- _Task statement_
From the entries, copy every line that carries the string "balance".

Collected data
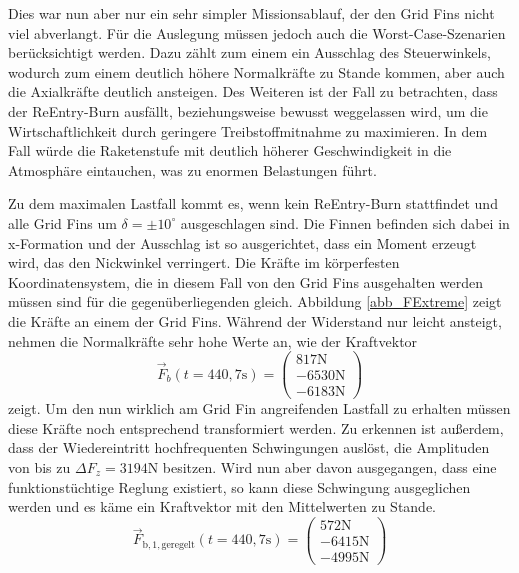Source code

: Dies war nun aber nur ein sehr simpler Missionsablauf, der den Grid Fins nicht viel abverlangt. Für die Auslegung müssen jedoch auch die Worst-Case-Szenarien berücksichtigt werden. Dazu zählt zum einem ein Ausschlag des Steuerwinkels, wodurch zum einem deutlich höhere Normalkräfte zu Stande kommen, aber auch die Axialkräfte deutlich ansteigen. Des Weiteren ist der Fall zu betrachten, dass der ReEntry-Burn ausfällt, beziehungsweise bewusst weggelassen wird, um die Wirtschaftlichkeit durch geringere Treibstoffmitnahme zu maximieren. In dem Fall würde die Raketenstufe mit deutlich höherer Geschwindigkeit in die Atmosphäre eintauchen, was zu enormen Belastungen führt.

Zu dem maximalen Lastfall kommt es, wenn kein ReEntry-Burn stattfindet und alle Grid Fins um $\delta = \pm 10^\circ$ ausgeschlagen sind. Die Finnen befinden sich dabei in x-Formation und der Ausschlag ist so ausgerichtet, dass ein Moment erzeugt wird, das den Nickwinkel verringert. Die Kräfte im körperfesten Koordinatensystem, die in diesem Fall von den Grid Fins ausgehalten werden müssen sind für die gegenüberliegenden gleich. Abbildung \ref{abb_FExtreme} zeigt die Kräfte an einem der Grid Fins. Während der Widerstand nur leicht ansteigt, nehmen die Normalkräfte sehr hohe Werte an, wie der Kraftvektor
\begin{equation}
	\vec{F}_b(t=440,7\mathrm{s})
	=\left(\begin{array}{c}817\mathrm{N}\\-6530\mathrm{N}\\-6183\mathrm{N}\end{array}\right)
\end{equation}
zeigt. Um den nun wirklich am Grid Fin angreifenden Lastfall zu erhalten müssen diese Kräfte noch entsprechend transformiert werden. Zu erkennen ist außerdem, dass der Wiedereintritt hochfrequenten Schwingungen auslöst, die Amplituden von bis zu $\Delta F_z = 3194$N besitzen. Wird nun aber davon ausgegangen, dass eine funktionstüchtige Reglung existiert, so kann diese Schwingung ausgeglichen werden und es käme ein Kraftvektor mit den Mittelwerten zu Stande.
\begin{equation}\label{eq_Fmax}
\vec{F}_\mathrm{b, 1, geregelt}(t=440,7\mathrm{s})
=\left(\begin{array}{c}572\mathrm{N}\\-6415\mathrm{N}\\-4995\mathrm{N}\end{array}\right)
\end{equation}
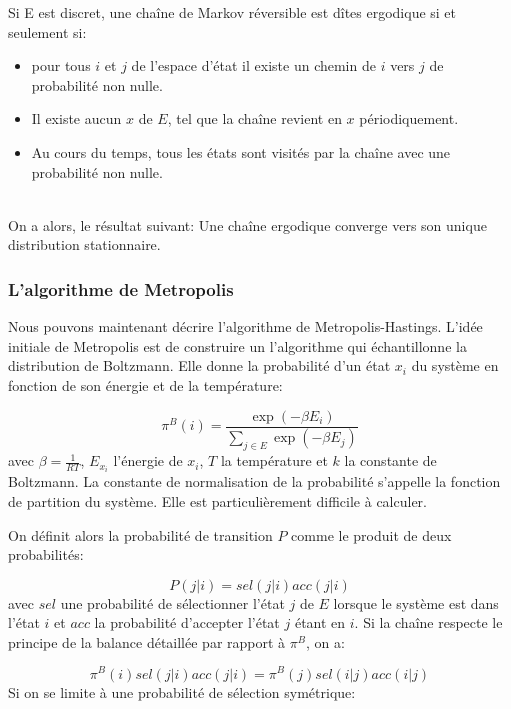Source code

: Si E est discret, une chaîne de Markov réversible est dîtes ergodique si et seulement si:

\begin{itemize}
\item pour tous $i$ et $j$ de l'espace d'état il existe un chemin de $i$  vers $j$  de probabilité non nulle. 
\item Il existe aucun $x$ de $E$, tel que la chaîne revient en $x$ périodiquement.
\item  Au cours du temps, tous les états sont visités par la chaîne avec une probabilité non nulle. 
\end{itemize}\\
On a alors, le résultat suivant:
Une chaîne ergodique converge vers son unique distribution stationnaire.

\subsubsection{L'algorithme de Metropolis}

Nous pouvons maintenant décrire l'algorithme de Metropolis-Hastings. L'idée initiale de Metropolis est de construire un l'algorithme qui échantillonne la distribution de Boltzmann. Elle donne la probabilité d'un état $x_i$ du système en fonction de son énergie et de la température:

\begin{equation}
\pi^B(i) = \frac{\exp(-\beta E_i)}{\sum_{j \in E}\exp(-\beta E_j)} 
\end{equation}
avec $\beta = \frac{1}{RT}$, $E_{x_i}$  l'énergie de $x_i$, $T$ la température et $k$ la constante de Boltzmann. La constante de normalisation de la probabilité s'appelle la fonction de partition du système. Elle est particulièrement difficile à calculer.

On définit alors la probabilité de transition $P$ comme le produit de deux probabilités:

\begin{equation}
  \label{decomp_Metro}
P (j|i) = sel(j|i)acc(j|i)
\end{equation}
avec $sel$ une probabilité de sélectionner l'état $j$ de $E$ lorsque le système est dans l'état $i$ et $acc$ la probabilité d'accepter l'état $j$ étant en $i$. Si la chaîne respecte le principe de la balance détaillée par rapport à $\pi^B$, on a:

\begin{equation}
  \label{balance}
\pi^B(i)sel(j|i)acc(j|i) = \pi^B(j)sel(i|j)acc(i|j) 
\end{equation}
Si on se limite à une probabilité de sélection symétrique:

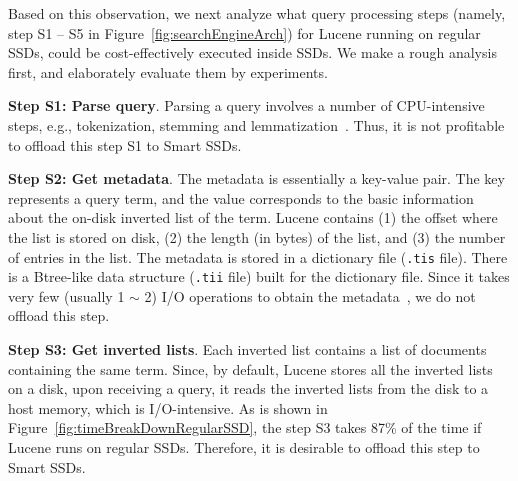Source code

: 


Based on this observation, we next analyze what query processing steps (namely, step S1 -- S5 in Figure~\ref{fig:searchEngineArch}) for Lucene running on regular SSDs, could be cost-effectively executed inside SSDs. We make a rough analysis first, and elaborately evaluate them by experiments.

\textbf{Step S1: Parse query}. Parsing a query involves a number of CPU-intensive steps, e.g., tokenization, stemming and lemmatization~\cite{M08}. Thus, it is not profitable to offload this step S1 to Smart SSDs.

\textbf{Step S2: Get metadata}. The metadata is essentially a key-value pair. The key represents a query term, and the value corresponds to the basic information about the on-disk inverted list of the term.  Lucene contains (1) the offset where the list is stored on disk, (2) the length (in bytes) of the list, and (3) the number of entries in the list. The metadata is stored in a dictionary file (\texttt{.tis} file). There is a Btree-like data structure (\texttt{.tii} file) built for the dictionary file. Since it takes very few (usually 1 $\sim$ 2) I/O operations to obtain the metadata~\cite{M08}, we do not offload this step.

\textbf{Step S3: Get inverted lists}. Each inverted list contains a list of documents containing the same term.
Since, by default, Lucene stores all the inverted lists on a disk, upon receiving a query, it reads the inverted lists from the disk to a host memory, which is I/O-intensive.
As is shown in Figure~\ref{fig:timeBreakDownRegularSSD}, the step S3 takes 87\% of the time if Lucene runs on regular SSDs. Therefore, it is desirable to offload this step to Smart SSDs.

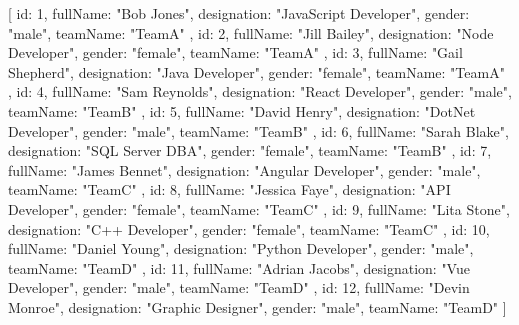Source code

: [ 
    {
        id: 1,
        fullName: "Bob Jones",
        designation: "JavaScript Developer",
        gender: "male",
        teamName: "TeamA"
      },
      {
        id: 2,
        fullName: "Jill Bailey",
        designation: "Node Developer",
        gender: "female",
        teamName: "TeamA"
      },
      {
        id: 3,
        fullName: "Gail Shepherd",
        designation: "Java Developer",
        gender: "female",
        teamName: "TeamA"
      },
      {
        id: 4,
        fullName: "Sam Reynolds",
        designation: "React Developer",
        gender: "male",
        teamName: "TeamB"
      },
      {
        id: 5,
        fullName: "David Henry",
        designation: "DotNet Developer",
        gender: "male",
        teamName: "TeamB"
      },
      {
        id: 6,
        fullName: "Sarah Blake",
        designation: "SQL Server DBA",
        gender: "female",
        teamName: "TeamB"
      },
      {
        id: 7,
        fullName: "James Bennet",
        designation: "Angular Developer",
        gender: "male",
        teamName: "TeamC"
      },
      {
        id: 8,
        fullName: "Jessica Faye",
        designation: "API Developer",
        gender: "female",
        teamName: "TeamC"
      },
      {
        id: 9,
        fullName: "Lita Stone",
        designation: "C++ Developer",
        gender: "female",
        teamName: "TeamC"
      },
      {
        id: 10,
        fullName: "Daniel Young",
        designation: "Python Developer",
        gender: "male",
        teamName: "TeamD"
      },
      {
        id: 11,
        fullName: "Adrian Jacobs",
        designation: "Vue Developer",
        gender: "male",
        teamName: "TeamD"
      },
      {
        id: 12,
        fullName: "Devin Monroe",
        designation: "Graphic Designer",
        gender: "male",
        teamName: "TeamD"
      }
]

...

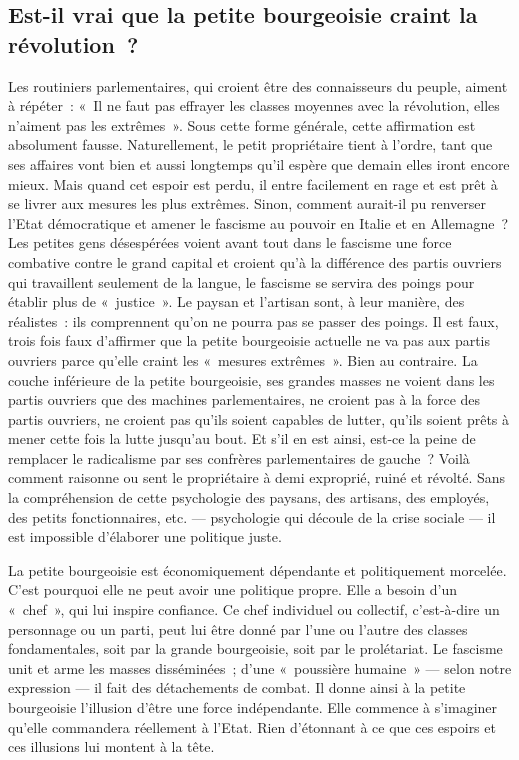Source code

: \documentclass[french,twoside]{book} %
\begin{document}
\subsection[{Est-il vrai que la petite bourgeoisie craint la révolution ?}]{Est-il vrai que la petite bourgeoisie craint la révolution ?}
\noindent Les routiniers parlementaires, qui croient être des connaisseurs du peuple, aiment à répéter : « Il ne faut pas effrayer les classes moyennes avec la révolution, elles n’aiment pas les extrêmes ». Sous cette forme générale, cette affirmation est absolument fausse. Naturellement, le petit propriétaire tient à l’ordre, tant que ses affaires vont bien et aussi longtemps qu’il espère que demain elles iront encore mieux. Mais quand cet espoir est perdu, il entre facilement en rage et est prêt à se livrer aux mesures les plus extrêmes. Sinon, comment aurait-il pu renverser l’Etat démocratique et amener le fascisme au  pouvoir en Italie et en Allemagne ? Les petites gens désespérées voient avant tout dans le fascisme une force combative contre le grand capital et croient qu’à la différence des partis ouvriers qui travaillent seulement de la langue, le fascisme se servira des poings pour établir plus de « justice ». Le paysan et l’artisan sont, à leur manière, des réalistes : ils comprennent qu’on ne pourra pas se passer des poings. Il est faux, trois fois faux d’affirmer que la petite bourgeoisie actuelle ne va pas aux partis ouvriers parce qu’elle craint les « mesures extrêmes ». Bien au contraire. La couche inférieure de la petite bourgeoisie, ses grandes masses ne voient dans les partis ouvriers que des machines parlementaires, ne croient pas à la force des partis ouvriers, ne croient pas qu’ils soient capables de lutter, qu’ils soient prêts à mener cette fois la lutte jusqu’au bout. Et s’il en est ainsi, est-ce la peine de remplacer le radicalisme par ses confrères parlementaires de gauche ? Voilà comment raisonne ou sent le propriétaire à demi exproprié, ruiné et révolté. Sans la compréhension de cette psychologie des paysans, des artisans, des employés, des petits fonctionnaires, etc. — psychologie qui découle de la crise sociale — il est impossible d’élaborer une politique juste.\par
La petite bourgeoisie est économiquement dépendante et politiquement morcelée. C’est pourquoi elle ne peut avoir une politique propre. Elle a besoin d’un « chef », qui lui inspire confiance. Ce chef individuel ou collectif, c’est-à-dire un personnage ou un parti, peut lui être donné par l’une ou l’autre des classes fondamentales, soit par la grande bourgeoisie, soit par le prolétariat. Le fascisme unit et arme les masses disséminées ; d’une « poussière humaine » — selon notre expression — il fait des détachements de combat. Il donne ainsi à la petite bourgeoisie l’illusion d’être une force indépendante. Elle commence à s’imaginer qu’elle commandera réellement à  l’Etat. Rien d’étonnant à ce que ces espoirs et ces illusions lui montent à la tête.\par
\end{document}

- _Problem solution_
avec $sel$ une probabilité de sélectionner l'état $j$ de $E$ lorsque le système est dans l'état $i$ et $acc$ la probabilité d'accepter l'état $j$ étant en $i$. Si la chaîne respecte le principe de la balance détaillée par rapport à $\pi^B$, on a:
  \label{balance}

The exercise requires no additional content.